§ 12 BeurkG. Nachweise für die Vertretungsberechtigung

Beurkundungsgesetz (BeurkG) vom 28. August 1969
[29. Dezember 2025]
1§ 12. 2Nachweise für die Vertretungsberechtigung.
3(1) [1] Vorgelegte Vollmachten und Ausweise über die Berechtigung eines gesetzlichen Vertreters sollen der Niederschrift in Urschrift oder in beglaubigter Abschrift beigefügt werden. 4[2] Einer elektronischen Niederschrift sollen vorgelegte Nachweise nach Satz 1 in elektronisch beglaubigter Abschrift beigefügt werden. 5[3] Ergibt sich die Vertretungsberechtigung aus einer Eintragung im Handelsregister oder in einem ähnlichen Register, so genügt die Bescheinigung eines Notars nach § 21 der Bundesnotarordnung.
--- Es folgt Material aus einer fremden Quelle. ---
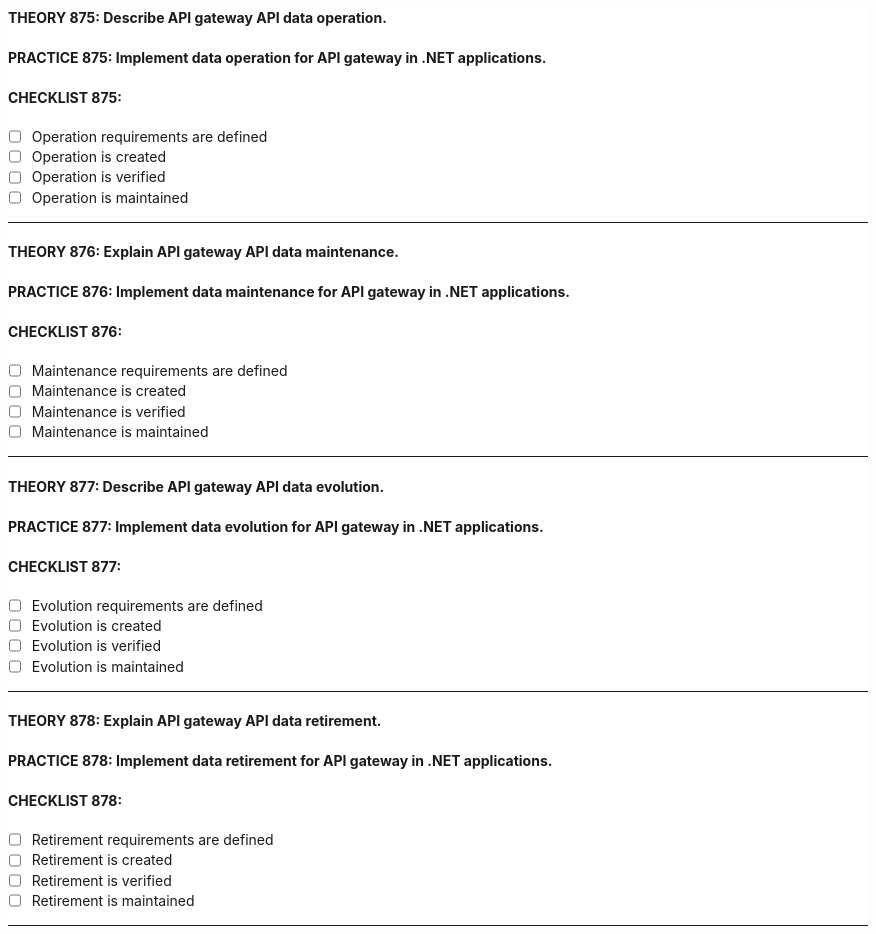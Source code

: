 
#### THEORY 875: Describe API gateway API data operation.

#### PRACTICE 875: Implement data operation for API gateway in .NET applications.

#### CHECKLIST 875:

- [ ] Operation requirements are defined
- [ ] Operation is created
- [ ] Operation is verified
- [ ] Operation is maintained

---

#### THEORY 876: Explain API gateway API data maintenance.

#### PRACTICE 876: Implement data maintenance for API gateway in .NET applications.

#### CHECKLIST 876:

- [ ] Maintenance requirements are defined
- [ ] Maintenance is created
- [ ] Maintenance is verified
- [ ] Maintenance is maintained

---

#### THEORY 877: Describe API gateway API data evolution.

#### PRACTICE 877: Implement data evolution for API gateway in .NET applications.

#### CHECKLIST 877:

- [ ] Evolution requirements are defined
- [ ] Evolution is created
- [ ] Evolution is verified
- [ ] Evolution is maintained

---

#### THEORY 878: Explain API gateway API data retirement.

#### PRACTICE 878: Implement data retirement for API gateway in .NET applications.

#### CHECKLIST 878:

- [ ] Retirement requirements are defined
- [ ] Retirement is created
- [ ] Retirement is verified
- [ ] Retirement is maintained

---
6(2) Wird eine Willenserklärung als von einem Bevollmächtigten abgegeben beurkundet, so gilt die Vorlage der Vollmachtsurkunde gegenüber dem Notar auch als Vorlage gegenüber demjenigen, gegenüber dem die beurkundete Willenserklärung abgegeben wird.
Anmerkungen:
1. 1. Januar 1970: § 71 des Gesetzes vom 28. August 1969, Artt. 10 Nr. 1, 25 Abs. 1 des Gesetzes vom 25. Juni 2021.
2. 1. August 2022: Artt. 4 Nr. 17, 31 Abs. 1 des Gesetzes vom 5. Juli 2021.
3. 1. August 2022: Artt. 4 Nr. 2 Buchst. a, 31 Abs. 1 des Gesetzes vom 5. Juli 2021.
4. 29. Dezember 2025: Artt. 3 Nr. 3, 12 S. 1 des Gesetzes vom 10. Dezember 2025.
5. 29. Dezember 2025: Artt. 3 Nr. 3, 12 S. 1 des Gesetzes vom 10. Dezember 2025.
6. 1. August 2022: Artt. 4 Nr. 2 Buchst. b, 31 Abs. 1 des Gesetzes vom 5. Juli 2021.